Your instructions:
Nothing but the lines from the one with "- ![Empathetic](https://img.shields.io/badge/Empathetic-purple)" through the last line of the data should be restated, each word for word.
***
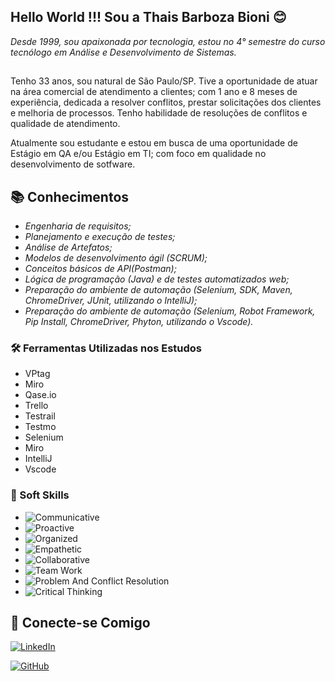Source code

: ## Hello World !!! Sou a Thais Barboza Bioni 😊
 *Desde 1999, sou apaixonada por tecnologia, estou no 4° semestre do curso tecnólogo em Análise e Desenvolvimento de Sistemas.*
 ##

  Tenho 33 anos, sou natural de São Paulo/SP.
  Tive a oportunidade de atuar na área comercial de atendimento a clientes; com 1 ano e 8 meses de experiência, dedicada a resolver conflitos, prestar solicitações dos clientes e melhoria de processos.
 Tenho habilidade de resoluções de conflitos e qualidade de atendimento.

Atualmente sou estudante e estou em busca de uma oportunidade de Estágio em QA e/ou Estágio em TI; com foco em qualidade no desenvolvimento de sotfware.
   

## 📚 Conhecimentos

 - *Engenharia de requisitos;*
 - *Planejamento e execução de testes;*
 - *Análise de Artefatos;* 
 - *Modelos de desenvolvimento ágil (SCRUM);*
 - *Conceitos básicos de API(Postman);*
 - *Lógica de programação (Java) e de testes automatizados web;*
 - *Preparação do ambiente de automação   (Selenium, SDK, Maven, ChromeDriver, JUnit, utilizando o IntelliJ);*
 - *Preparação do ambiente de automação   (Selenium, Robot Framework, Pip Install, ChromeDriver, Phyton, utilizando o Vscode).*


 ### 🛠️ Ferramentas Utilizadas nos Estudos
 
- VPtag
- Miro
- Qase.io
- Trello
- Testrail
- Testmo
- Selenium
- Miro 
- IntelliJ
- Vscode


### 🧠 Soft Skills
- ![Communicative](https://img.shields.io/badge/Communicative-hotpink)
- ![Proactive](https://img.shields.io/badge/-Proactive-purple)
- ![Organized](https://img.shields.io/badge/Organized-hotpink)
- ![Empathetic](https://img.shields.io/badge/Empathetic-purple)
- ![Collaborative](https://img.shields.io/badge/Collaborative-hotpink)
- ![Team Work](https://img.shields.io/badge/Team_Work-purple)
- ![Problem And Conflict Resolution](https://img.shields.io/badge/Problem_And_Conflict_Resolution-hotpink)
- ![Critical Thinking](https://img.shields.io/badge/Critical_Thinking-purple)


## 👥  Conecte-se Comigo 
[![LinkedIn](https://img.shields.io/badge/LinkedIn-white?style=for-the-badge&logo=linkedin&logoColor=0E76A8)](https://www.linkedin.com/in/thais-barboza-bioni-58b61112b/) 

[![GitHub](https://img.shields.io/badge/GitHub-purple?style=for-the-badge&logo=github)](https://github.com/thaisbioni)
***
Task answer:
- ![Empathetic](https://img.shields.io/badge/Empathetic-purple)
- ![Collaborative](https://img.shields.io/badge/Collaborative-hotpink)
- ![Team Work](https://img.shields.io/badge/Team_Work-purple)
- ![Problem And Conflict Resolution](https://img.shields.io/badge/Problem_And_Conflict_Resolution-hotpink)
- ![Critical Thinking](https://img.shields.io/badge/Critical_Thinking-purple)


## 👥  Conecte-se Comigo 
[![LinkedIn](https://img.shields.io/badge/LinkedIn-white?style=for-the-badge&logo=linkedin&logoColor=0E76A8)](https://www.linkedin.com/in/thais-barboza-bioni-58b61112b/) 

[![GitHub](https://img.shields.io/badge/GitHub-purple?style=for-the-badge&logo=github)](https://github.com/thaisbioni)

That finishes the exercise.